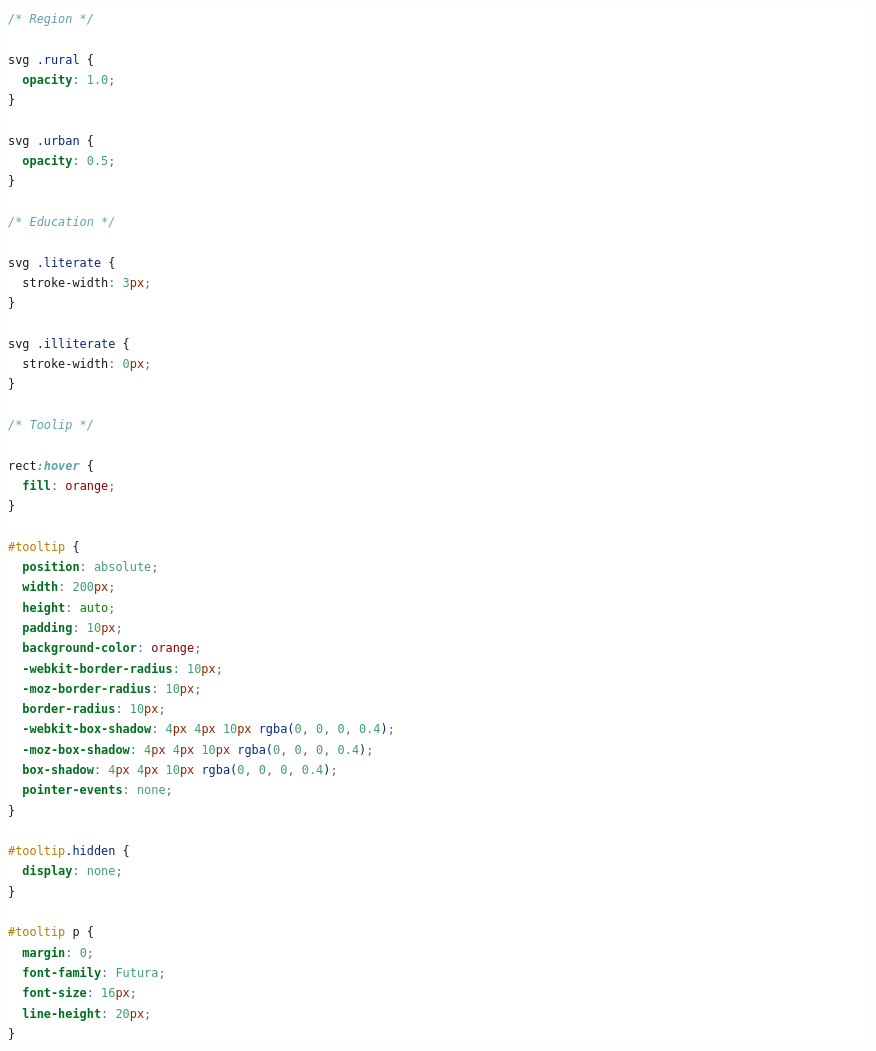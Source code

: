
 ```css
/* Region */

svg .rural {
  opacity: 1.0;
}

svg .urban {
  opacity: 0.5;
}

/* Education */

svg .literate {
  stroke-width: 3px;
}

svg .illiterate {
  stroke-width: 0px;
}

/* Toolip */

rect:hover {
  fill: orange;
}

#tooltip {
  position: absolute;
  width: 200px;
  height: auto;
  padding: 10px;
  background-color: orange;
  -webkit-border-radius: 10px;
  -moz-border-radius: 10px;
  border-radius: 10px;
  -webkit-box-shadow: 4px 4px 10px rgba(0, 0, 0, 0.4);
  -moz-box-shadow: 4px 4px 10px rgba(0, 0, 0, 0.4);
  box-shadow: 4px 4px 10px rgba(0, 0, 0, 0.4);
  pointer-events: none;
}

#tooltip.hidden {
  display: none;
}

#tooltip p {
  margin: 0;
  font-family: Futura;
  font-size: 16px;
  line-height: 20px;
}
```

+++++

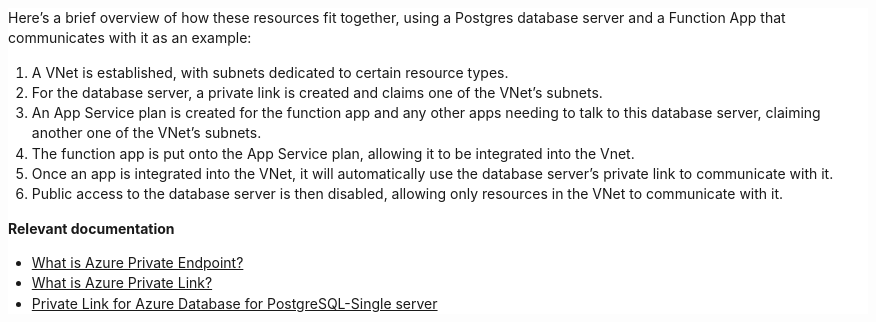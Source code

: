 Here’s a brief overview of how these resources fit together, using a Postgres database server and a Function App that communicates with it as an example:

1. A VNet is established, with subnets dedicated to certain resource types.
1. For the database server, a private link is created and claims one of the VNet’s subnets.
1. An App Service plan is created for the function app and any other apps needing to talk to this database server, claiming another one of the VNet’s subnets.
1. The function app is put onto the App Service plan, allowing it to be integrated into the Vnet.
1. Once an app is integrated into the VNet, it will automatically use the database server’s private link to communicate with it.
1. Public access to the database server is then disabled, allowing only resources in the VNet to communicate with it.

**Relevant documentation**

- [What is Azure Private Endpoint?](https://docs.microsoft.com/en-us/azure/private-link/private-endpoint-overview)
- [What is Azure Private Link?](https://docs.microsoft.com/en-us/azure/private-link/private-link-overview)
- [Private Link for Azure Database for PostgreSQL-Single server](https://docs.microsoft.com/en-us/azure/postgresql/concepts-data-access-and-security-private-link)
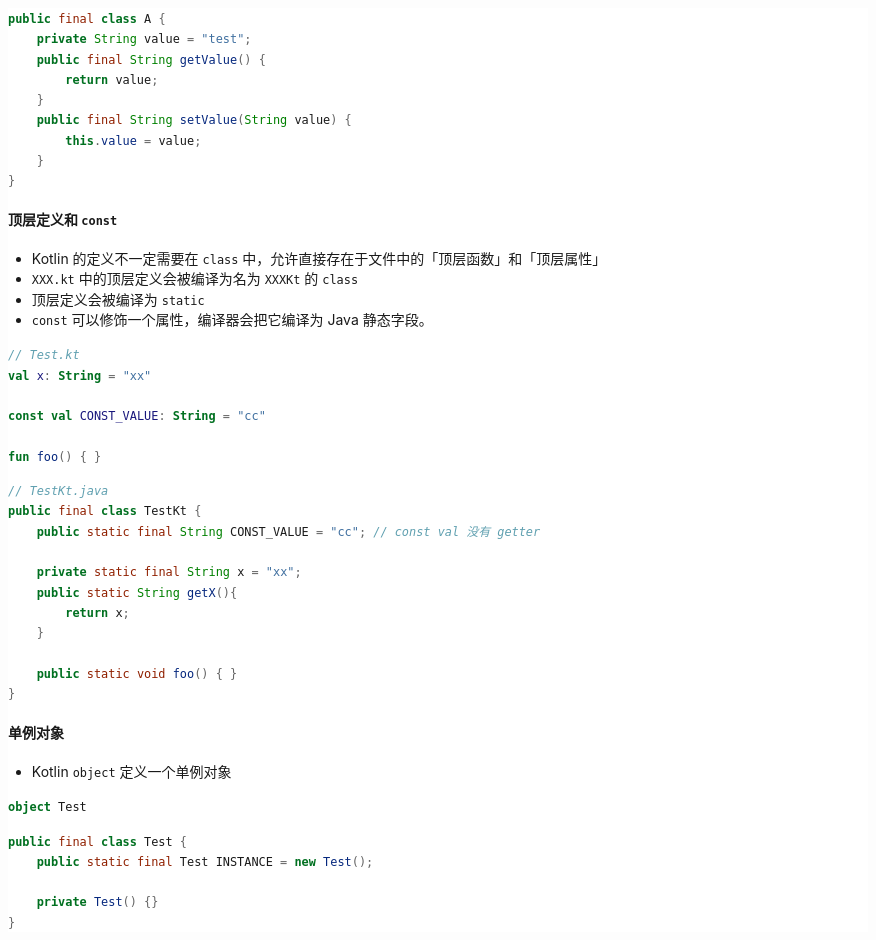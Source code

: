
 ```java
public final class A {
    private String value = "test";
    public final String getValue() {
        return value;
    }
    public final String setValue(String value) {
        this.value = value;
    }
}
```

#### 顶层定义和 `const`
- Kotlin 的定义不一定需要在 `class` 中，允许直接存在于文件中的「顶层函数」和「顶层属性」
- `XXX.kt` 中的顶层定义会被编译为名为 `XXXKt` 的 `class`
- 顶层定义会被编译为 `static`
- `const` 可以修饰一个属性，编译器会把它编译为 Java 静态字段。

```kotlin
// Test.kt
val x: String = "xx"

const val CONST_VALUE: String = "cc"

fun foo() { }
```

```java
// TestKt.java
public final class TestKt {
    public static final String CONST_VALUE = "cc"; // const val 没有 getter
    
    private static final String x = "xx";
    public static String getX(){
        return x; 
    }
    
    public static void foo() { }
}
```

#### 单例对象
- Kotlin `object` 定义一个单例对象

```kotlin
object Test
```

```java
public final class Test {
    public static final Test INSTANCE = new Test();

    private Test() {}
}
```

+++++

## Assigned task
Nothing but a number is expected: how many lines in the listing above contain "radius"?

## Response to this task
3